Joseph Macé-Scaron : En apparence, c’est indéniable. R.I.P. le sarkozysme et les Républicains. L’ancien président de la République a beau faire d’Emmanuel Macron son continuateur, tout comme en son temps François Mitterrand avait adoubé un Jacques Chirac par mépris de sa famille politique, personne n’est dupe.  Bien sûr, il peut influencer à la marge après la présidentielle et retrouver avec un livre son fan club de lecteurs (et non plus d’électeurs) mais il faut bien parler de ralliement au Président sortant. Dans un entretien récent, Nicols Sarkozy explique qu’il  faut accompagner l’évolution du Président candidat vers le centre-droit. C’est la nouvelle version de l’adage célèbre : « puisque les événements nous échappent, feignons d’en être les organisateurs ». Reste que l’on a du mal à reconnaître dans le macronisme d’entre les deux tours, la flamboyance du sarkozysme.
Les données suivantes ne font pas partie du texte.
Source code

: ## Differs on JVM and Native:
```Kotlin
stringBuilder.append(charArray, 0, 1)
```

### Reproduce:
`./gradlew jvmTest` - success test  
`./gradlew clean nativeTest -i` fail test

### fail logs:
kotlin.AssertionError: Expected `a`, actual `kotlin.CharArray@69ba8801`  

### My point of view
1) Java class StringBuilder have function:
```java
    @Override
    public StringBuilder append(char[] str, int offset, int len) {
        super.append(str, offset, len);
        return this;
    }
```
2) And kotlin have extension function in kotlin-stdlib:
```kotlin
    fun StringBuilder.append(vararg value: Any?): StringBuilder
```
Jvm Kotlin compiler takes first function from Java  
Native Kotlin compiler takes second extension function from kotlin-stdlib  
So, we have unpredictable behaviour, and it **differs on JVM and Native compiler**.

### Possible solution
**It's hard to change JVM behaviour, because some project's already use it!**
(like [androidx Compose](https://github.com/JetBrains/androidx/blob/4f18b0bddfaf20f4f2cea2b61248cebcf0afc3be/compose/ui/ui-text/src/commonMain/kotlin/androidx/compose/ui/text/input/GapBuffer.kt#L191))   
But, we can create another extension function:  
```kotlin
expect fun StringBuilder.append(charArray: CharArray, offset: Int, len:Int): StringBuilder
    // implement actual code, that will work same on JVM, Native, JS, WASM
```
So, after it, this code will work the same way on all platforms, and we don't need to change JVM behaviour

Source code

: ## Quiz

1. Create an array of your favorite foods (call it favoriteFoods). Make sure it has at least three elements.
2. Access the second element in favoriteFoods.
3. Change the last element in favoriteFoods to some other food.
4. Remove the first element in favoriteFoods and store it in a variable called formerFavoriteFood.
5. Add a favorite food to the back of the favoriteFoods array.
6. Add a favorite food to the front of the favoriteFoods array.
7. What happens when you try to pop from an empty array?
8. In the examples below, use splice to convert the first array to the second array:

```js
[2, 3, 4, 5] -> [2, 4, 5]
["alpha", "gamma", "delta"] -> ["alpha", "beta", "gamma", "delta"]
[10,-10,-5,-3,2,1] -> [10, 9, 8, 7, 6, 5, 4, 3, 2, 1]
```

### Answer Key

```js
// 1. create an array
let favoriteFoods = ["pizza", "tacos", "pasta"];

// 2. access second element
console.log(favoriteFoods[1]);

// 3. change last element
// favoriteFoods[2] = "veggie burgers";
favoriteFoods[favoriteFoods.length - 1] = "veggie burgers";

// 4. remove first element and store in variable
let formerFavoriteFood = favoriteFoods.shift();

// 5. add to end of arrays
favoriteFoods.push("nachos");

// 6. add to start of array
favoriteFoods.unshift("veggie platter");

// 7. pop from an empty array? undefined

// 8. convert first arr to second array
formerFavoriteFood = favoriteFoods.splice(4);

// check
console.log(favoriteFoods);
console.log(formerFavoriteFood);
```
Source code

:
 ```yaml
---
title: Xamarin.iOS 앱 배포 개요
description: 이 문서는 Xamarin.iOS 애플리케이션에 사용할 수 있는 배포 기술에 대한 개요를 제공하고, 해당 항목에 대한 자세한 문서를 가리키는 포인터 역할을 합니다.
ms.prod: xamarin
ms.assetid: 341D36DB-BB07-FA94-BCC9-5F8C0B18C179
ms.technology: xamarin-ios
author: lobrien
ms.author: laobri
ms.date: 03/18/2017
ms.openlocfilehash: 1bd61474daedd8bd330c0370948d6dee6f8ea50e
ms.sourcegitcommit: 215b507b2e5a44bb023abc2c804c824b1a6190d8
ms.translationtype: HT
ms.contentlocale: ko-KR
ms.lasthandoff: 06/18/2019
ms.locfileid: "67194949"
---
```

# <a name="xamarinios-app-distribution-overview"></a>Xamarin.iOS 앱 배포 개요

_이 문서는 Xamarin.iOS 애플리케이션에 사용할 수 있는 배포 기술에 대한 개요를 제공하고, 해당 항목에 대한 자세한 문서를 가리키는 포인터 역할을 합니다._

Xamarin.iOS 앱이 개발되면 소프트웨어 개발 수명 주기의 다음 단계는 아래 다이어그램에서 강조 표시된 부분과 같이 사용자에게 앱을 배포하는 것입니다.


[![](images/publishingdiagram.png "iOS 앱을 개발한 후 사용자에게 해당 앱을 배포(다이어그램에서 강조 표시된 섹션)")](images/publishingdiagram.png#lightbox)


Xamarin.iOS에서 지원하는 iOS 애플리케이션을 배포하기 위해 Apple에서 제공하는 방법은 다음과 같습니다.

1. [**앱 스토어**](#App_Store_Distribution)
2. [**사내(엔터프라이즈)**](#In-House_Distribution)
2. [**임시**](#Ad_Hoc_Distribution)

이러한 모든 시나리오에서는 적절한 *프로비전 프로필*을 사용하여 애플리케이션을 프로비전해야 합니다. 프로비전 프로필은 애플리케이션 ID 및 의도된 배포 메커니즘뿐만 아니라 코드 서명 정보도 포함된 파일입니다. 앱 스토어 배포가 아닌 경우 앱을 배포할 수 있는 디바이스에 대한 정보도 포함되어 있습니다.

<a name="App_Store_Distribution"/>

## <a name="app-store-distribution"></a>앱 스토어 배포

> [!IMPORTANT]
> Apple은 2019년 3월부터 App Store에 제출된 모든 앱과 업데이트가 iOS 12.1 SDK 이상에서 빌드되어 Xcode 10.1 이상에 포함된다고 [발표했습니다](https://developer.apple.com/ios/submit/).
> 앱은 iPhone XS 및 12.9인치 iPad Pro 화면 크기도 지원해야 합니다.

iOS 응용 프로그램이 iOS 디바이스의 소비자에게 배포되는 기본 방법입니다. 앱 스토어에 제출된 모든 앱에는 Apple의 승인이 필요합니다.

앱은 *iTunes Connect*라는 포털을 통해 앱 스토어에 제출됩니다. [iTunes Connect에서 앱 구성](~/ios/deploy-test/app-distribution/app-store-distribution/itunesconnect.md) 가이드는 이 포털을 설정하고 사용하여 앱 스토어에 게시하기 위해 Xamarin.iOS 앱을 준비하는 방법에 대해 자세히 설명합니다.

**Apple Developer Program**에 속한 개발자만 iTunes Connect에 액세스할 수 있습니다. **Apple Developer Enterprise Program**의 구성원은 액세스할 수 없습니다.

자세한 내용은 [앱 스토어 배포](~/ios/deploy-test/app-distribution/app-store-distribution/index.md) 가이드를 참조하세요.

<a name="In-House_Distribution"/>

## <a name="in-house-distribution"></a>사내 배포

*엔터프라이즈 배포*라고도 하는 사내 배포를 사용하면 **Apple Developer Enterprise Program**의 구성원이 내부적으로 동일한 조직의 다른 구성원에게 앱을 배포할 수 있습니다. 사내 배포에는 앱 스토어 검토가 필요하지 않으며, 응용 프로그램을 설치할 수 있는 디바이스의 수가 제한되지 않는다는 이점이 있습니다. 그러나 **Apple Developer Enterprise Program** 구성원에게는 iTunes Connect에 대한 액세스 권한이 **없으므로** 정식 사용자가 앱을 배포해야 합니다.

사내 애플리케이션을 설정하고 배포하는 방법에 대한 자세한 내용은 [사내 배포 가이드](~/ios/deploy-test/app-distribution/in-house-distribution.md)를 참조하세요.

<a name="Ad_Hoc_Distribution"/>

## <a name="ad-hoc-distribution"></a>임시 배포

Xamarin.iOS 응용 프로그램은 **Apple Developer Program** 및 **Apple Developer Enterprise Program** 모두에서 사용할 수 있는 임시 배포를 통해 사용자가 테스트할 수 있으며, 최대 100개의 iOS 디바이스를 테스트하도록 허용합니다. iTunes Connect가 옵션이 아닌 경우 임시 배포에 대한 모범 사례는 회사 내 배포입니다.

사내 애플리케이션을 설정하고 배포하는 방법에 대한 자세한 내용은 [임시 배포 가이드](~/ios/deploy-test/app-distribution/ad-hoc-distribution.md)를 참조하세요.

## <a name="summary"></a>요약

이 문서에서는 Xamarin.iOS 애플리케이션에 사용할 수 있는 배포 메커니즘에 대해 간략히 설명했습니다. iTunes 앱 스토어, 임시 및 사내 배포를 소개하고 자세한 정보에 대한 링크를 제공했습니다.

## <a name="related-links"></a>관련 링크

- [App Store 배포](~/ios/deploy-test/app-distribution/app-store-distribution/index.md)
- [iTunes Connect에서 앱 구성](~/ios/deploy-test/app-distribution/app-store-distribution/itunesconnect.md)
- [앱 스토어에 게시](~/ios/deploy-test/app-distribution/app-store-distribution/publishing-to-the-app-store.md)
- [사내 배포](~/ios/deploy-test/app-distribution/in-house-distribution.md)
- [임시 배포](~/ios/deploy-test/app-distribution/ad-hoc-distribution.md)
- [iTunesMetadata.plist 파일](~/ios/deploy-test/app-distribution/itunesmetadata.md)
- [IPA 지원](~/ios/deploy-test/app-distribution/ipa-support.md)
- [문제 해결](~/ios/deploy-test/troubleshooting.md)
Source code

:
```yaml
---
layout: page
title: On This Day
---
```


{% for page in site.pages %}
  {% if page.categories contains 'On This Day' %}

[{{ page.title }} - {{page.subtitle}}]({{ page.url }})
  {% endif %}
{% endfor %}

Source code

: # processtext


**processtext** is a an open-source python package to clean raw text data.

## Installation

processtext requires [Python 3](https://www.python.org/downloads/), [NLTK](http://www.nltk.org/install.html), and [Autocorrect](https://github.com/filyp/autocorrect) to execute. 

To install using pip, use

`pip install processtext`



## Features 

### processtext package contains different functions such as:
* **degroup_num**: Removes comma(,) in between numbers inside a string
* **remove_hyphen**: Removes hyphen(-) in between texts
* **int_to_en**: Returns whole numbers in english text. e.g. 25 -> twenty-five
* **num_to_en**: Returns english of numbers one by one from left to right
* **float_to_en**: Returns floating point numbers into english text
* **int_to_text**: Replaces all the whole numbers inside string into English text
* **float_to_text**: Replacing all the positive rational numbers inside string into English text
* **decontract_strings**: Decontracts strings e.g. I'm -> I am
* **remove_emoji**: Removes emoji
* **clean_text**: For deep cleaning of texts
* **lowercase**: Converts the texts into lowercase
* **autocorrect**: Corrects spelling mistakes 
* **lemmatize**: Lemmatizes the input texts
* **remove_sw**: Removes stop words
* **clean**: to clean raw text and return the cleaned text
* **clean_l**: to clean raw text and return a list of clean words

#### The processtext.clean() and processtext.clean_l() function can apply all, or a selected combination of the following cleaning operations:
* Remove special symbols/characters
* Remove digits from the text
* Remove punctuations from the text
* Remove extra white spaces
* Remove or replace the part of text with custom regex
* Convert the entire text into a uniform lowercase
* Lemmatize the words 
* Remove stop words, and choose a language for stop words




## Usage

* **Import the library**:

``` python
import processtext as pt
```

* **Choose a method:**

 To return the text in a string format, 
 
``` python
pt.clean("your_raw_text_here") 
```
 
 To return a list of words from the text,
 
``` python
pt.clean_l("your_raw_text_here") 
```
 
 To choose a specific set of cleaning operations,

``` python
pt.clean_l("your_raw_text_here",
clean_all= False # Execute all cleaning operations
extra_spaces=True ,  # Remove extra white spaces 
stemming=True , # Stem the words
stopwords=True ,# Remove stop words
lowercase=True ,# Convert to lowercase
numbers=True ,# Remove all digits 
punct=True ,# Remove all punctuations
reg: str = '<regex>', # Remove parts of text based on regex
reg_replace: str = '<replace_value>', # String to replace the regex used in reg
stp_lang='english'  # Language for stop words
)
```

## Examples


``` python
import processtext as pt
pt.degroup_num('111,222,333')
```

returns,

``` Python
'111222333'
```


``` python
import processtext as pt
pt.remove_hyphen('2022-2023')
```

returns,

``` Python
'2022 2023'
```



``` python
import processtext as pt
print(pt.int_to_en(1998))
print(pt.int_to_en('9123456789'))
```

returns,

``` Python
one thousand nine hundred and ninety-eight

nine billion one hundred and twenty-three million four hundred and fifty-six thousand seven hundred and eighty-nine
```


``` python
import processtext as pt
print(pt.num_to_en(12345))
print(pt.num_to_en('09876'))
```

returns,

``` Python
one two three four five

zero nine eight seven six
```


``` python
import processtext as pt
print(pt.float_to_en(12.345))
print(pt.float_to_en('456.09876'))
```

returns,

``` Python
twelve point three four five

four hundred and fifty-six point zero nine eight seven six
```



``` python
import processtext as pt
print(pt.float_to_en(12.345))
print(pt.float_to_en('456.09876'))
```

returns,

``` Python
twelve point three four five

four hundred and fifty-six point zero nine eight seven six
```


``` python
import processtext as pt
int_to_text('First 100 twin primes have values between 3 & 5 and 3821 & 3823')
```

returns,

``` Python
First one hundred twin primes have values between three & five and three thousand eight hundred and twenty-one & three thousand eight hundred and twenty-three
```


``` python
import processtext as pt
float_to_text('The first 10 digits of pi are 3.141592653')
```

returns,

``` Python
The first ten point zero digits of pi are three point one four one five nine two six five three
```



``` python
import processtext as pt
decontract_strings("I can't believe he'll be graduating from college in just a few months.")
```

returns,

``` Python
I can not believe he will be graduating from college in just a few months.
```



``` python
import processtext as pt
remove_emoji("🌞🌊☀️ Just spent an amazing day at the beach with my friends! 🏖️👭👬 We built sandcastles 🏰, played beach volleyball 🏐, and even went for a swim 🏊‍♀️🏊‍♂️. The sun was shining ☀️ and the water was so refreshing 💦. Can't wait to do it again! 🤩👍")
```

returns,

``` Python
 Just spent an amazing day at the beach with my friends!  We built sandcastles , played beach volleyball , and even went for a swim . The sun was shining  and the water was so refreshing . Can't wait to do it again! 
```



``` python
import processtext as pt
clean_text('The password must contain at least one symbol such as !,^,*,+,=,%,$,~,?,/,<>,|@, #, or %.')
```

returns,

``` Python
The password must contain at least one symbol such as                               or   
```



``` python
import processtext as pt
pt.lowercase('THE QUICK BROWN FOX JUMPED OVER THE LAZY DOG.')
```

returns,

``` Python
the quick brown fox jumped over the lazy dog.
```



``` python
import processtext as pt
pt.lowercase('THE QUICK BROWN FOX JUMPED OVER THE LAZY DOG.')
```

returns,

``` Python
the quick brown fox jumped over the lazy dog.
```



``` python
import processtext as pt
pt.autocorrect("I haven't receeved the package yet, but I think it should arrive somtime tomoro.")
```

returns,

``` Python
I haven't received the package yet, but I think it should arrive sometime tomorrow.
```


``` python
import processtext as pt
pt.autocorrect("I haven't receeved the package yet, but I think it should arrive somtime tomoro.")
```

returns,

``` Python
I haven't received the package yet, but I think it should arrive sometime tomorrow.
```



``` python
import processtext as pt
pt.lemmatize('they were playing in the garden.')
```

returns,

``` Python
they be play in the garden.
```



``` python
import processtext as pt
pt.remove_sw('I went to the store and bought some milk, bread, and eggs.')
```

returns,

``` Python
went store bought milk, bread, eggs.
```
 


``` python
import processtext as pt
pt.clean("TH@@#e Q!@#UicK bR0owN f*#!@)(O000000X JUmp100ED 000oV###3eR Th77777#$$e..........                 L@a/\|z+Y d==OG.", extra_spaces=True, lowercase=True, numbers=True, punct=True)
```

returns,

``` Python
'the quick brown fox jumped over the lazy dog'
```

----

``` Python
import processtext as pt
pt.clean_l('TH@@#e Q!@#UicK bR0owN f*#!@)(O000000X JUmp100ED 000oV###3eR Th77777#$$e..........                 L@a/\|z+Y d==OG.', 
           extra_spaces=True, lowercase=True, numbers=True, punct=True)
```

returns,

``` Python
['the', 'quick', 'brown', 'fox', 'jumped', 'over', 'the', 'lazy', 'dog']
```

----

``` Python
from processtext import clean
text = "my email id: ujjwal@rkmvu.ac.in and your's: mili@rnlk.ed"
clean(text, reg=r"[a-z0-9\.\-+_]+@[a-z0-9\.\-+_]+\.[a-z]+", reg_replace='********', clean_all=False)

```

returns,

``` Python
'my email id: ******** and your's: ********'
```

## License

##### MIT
La volte-face du chef de l’Etat sur les retraites, une des mesures phares de son programme afin, de ne pas indisposer les électeurs de Jean-Luc Mélenchon, suffit à nous rappeler que le macronisme n’est rien d’autre qu’une forme de blairisme. On n’a jamais vu un tel renoncement programmatique entre les tours d’une élection présidentielle.

Et cela n’empêche nullement Nicolas Sarkozy de recommander à ses amis de se présenter aux législatives sous la marque ombrelle de la majorité présidentielle. Comprenne qui pourra. Ou pas.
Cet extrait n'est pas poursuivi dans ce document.